> [Task statement]:
Your answer should be a number only: the count of lines in the following entries that contain "citep".

> [Stored data]:
[Start of section]

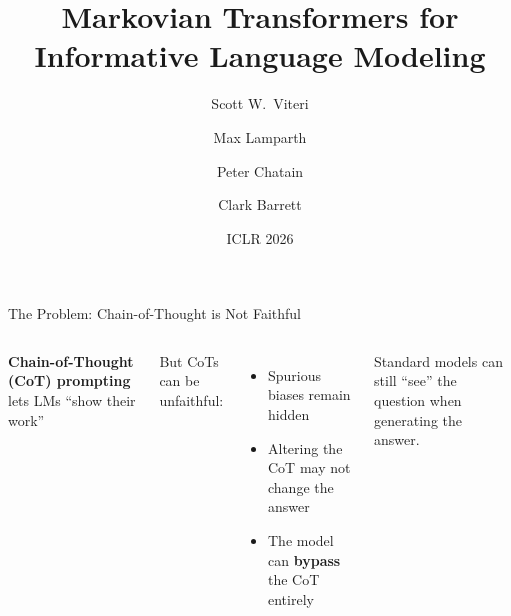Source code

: \documentclass[aspectratio=169]{beamer}
\title{Markovian Transformers for\\Informative Language Modeling}
\author{Scott W.\ Viteri \and Max Lamparth \and Peter Chatain \and Clark Barrett}
\institute{Department of Computer Science, Stanford University}
\date{ICLR 2026}
\begin{document}
\begin{frame}[plain]
\maketitle
\end{frame}

\begin{frame}{The Problem: Chain-of-Thought is Not Faithful}

\begin{columns}[T]
\textbf{Chain-of-Thought (CoT) prompting} lets LMs ``show their work''
\citep{wei2022chain, nye2022show}

\bigskip
But CoTs can be \alert{unfaithful}:
\begin{itemize}
    \item Spurious biases remain hidden \citep{turpin2023language}
    \item Altering the CoT may not change the answer \citep{lanham2023measuring}
    \item The model can \textbf{bypass} the CoT entirely
\end{itemize}


\vspace{0.3cm}
{\small\color{red} Standard models can still ``see'' the question when generating the answer.}
\end{columns}
\end{frame}
\end{document}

[End of section]

> [Output for this task]:
3